Investors around the world seem more upbeat about the economy after a rough week. Leading stock indices in Asia ended higher, and in Europe they're off to a positive start today. Even in France. Which is surprising since the markets there, not to mention the French people, are still digesting news of a historic case of fraud inside one of their country's biggest banks. Executives say a trader racked up more than $7 billion in trading losses.

And from Paris we have more this morning from Eleanor Beardsley.

ELEANOR BEARDSLEY: In one fell swoop, Societe Generale, one of France's oldest banks and a world leader in financial derivatives, lost $7.2 billion at the hands of a young backroom trader. The investment banker was no bigwig and had a modest salary, but he had worked his way through the bank's trading department since 2000 and knew the system.

Societe Generale's CEO Daniel Bouton said the trader had been able to conceal his own mini-company from the rest of the bank.

Mr. DANIEL BOUTON (Societe Generale): (Through translator) He was intimately knowledgeable about our control processes, so he was able to build his own positions and hide them each time by other positions that were completely fictitious.

BEARDSLEY: The news shocked France and played all day on television. Information is slowly coming out about the trader, a 31-year-old Frenchman named Jerome Kerviel, who worked in Paris. One bank board member had called him no rising star, but his spectacular cover-up earned him the moniker Genius of Fraud from the French Central Bank chairman.

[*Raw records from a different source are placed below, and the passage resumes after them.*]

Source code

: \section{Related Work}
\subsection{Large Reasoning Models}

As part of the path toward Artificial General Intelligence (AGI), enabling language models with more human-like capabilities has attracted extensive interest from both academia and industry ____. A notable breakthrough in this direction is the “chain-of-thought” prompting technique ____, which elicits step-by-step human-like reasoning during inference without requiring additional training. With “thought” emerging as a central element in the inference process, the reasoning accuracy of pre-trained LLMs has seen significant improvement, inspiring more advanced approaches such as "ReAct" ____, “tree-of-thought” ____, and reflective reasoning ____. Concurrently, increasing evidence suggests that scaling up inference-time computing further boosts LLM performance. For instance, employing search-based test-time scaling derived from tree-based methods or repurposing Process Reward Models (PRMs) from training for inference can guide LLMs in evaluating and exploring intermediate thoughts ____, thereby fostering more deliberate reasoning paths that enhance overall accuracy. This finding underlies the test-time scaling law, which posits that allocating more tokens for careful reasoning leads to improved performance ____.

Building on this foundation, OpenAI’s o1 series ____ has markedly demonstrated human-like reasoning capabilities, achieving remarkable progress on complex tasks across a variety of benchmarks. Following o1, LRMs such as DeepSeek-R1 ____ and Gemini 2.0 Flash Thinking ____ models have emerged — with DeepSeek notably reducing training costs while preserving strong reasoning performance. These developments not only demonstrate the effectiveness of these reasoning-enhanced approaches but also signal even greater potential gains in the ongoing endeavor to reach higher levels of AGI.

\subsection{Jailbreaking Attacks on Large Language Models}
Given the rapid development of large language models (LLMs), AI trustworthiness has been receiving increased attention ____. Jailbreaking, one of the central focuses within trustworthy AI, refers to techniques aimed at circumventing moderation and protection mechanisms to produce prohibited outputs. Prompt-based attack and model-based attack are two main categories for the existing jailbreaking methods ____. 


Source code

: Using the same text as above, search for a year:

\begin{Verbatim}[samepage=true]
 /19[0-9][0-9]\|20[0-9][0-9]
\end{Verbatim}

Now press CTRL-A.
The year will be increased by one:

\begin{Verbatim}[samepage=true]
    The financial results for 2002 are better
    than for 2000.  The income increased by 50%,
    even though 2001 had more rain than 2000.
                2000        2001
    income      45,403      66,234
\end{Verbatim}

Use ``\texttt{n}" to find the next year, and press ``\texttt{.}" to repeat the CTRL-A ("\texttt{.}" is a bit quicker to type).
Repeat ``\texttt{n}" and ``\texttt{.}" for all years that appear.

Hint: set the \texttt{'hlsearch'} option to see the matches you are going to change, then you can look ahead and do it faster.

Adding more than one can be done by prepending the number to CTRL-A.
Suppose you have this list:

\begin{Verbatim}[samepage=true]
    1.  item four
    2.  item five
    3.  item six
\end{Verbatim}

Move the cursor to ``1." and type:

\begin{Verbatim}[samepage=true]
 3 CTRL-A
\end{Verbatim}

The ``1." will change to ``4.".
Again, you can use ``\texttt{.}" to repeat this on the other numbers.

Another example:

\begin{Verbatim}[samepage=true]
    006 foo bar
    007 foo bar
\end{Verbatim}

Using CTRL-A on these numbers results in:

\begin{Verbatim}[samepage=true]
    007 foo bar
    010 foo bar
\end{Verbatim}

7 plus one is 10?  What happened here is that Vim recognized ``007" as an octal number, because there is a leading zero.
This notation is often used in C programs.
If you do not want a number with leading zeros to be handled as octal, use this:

Kerviel had been betting Societe Generale's billions over the last year but was only discovered last week. The company frantically closed out its remaining exposure to his trades early this week as markets whipsawed. The bank's losses were magnified by the market plunge, says economist Catherine Lubojinsky(ph), but this has happened before.

Ms. CATHERINE LUBOJINSKY (Economist): (Speaking French)

BEARDSLEY: Banks regularly lose hundreds of millions of euros because of rogue traders who manage to avoid surveillance, says Lubojinsky. Zero risk just doesn't exist.

Kerviel has been fired and Societe Generale has launched legal proceedings against him. Bizarrely, officials say it doesn't look like he personally profited from the scam. Still, commentators were left asking how it could happen all over again.

The name Nicholas Leeson was on everyone's lips. Leeson was the rogue trader who brought down Barings Bank 13 years ago. His $1.4 billion scam was similar, but it pales in comparison to yesterday's fraud.

Now out of jail, Leeson says the system needs more reforms.

Mr. NICHOLAS LEESON (Former Trader): There should have been, you know, there should have been checks and controls in place to stop him stepping outside of those limits. You're still looking at a system or a situation where the systems and the controls aren't good enough. The people in place to look after those systems and controls simply aren't good enough, either.

BEARDSLEY: The French finance minister proposed stricter controls in the French parliament, while French President Nicolas Sarkozy assured the public that the French financial system was solid.

Meanwhile, Societe Generale said it would rebuild with a capital increase of $5.5 billion euros, and in an act of contrition the bank's CEO says he will forego his bonus and salary for the next six months.

For NPR News, I'm Eleanor Beardsley in Paris.